Folk Devils and Moral Panics text features on most Media/Criminology sections of A Level Sociology - although Cohen says the razor blade sewing is overstated (as with Skinheads sewing blades into the collars of their Crombies).  There was also an element of broad brims hiding the faces.  Moral Panics - the more they change the more they stay the same.


----------



## ringo (Feb 20, 2017)

Still the best thing on, and managing without the subtitles now


----------



## Chilli.s (Feb 20, 2017)

Still loving it here too, the best thing on telly at the mo... Soundtrack is Max Richter I think, that's why it's so unintrusive and just bolsters the overall feel of the scenes.


----------



## sojourner (Feb 20, 2017)

I really like the music actually!


----------



## Chilli.s (Feb 20, 2017)

sojourner said:


> I really like the music actually!


Me too!


----------



## Ponyutd (Feb 20, 2017)

What the hell was the torturer doing to Delaney's knackers!?


----------



## sojourner (Feb 20, 2017)

Ponyutd said:


> What the hell was the torturer doing to Delaney's knackers!?


That was proper URGH wasn't it? I thought he was raping him actually.


----------



## Voley (Feb 20, 2017)

bi0boy said:


> Andy Serkis who played Gollum in the LOTR movies.


I'd like to see him do some more good stuff. He was great as Ian Dury.


----------



## The39thStep (Feb 25, 2017)

Well that was some finale . Looking foward to a second series.


----------



## gosub (Feb 25, 2017)

The39thStep said:


> Well that was some finale . Looking foward to a second series.


Annoyingly written to have a second series,  but as Hardy is £2mill in the hole over the last one-unlikely


----------



## felixthecat (Feb 25, 2017)

Well Steven Knight says there will be another...

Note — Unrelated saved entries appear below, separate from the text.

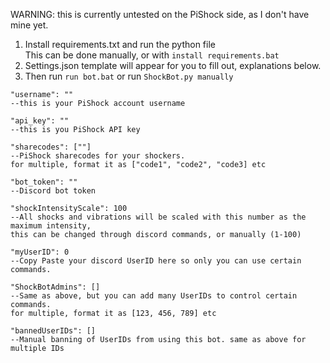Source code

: WARNING: this is currently untested on the PiShock side, as I don't have mine yet.

1. Install requirements.txt and run the python file <br />
This can be done manually, or with `install requirements.bat` <br />
2. Settings.json template will appear for you to fill out, explanations below.
3. Then run `run bot.bat` or run `ShockBot.py manually` <br />


```
"username": ""                
--this is your PiShock account username

"api_key": ""                 
--this is you PiShock API key

"sharecodes": [""]            
--PiShock sharecodes for your shockers. 
for multiple, format it as ["code1", "code2", "code3] etc

"bot_token": ""               
--Discord bot token

"shockIntensityScale": 100    
--All shocks and vibrations will be scaled with this number as the maximum intensity, 
this can be changed through discord commands, or manually (1-100)

"myUserID": 0                 
--Copy Paste your discord UserID here so only you can use certain commands.

"ShockBotAdmins": []          
--Same as above, but you can add many UserIDs to control certain commands. 
for multiple, format it as [123, 456, 789] etc

"bannedUserIDs": []           
--Manual banning of UserIDs from using this bot. same as above for multiple IDs
```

Tom Hardy's Taboo will get a second series, confirms co-creator Steven Knight


----------



## gawkrodger (Feb 26, 2017)

two Granuaid articles vaguely worth a scan

Naysayers be damned! Tom Hardy's Taboo is a work of Wicker Man genius

Tom Hardy’s Taboo goes to the heart of our new imperialist darkness | Srecko Horvat


----------



## bi0boy (Feb 26, 2017)

gosub said:


> Annoyingly written to have a second series,  but as Hardy is £2mill in the hole over the last one-unlikely



No, that was some Sun hack looking at his company reserves and drawing the most headline-grabbing conclusion he could think of. It says nothing about the success of the show.


----------



## bimble (Feb 26, 2017)

General consensus seems to be that yes this is the answer to a long rainy Sunday, am off to buy a humongous box of maltesers and settle in to watch all 8 in a row.


----------



## Voley (Feb 26, 2017)

I enjoyed that for all its daftness. Sorted my rainy Sunday out too.


----------



## CrabbedOne (Feb 26, 2017)

The torture scenes were hilarious. I particularly like the cheese grater.


----------



## bimble (Feb 26, 2017)

It's just hours and hours of Tom hardy saying hmm. Not that this is a bad thing.


----------



## sojourner (Feb 27, 2017)

Fucking brilliant, and I am so glad there's talk of a second series, cos it kinda demanded one didn't it?


----------



## mystic pyjamas (Feb 27, 2017)

Hardy could play a wardrobe and still win an oscar.
Reminds me of a young Marlon Brando.


----------



## CrabbedOne (Feb 27, 2017)

mystic pyjamas said:


> Hardy could play a wardrobe and still win an oscar.
> Reminds me of a young Marlon Brando.


Reminds me of a particularly sullen wardrobe.


----------



## Brainaddict (Mar 1, 2017)

I watched it to the end, and I don't do that with many series, but I can't give it a hearty recommendation. What initially seemed a really punchy series full of intense conflict was undermined later by the plot wandering all over the place. I also felt the representation of colonialism was rather half-hearted in the end. I thought the series was going to be actually interested in the Empire but it was mostly interested in moodiness and banging of various sorts.


----------



## Wilf (Mar 1, 2017)

Brainaddict said:


> I watched it to the end, and I don't do that with many series, but I can't give it a hearty recommendation. What initially seemed a really punchy series full of intense conflict was undermined later by the plot wandering all over the place. I also felt the representation of colonialism was rather half-hearted in the end. I thought the series was going to be actually interested in the Empire but it was mostly interested in moodiness and banging of various sorts.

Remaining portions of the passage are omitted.